Where the records below reach the line containing "### Delete Issue", start transcribing, and end with the line containing "### Delete Document", exactly and with nothing else added.

BEGIN TASK INPUTS

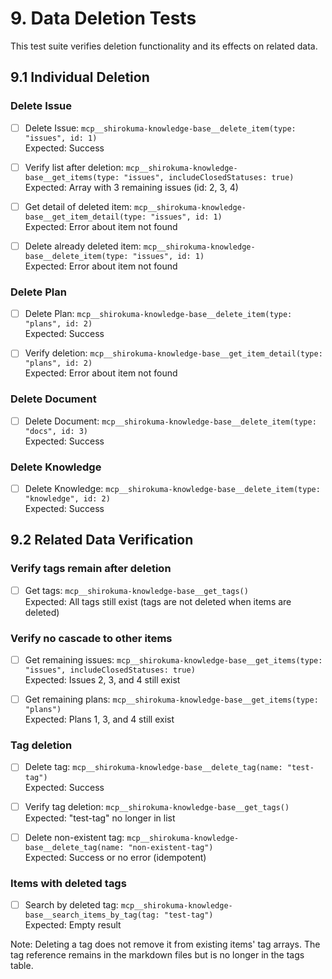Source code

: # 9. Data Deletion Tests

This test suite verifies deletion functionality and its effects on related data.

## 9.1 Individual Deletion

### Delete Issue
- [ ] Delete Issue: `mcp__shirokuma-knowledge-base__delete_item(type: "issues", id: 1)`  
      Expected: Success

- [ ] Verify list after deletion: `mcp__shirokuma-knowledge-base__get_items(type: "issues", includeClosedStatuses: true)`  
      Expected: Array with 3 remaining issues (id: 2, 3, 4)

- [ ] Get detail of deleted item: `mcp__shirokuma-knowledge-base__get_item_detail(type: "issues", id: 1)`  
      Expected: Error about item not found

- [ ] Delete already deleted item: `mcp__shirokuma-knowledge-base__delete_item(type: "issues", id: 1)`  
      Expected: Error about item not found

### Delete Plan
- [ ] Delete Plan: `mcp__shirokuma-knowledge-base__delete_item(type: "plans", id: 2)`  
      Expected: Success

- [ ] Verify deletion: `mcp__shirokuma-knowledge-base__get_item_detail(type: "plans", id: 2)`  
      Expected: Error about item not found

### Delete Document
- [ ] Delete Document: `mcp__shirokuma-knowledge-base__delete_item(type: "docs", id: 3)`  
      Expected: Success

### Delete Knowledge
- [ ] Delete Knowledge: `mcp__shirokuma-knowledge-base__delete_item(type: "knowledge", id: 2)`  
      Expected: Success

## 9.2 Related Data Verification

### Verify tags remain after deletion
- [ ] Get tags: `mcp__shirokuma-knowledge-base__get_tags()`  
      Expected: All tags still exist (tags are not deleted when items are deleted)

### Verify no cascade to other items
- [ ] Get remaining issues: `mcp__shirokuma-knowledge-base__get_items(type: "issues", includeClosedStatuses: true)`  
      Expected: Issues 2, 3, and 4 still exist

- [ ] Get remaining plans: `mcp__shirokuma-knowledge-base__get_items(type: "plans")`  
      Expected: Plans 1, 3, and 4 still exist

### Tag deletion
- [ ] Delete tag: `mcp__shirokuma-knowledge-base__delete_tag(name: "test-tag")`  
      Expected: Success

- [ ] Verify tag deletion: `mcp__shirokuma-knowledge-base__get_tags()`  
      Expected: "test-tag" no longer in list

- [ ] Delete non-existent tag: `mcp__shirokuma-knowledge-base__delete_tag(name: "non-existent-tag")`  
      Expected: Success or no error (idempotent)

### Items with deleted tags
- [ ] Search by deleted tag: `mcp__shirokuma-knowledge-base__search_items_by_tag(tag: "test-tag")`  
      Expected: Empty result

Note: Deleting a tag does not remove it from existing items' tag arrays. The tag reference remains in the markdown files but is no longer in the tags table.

END TASK INPUTS

**EXPECTED ANSWER**
### Delete Issue
- [ ] Delete Issue: `mcp__shirokuma-knowledge-base__delete_item(type: "issues", id: 1)`  
      Expected: Success

- [ ] Verify list after deletion: `mcp__shirokuma-knowledge-base__get_items(type: "issues", includeClosedStatuses: true)`  
      Expected: Array with 3 remaining issues (id: 2, 3, 4)

- [ ] Get detail of deleted item: `mcp__shirokuma-knowledge-base__get_item_detail(type: "issues", id: 1)`  
      Expected: Error about item not found

- [ ] Delete already deleted item: `mcp__shirokuma-knowledge-base__delete_item(type: "issues", id: 1)`  
      Expected: Error about item not found

### Delete Plan
- [ ] Delete Plan: `mcp__shirokuma-knowledge-base__delete_item(type: "plans", id: 2)`  
      Expected: Success

- [ ] Verify deletion: `mcp__shirokuma-knowledge-base__get_item_detail(type: "plans", id: 2)`  
      Expected: Error about item not found

### Delete Document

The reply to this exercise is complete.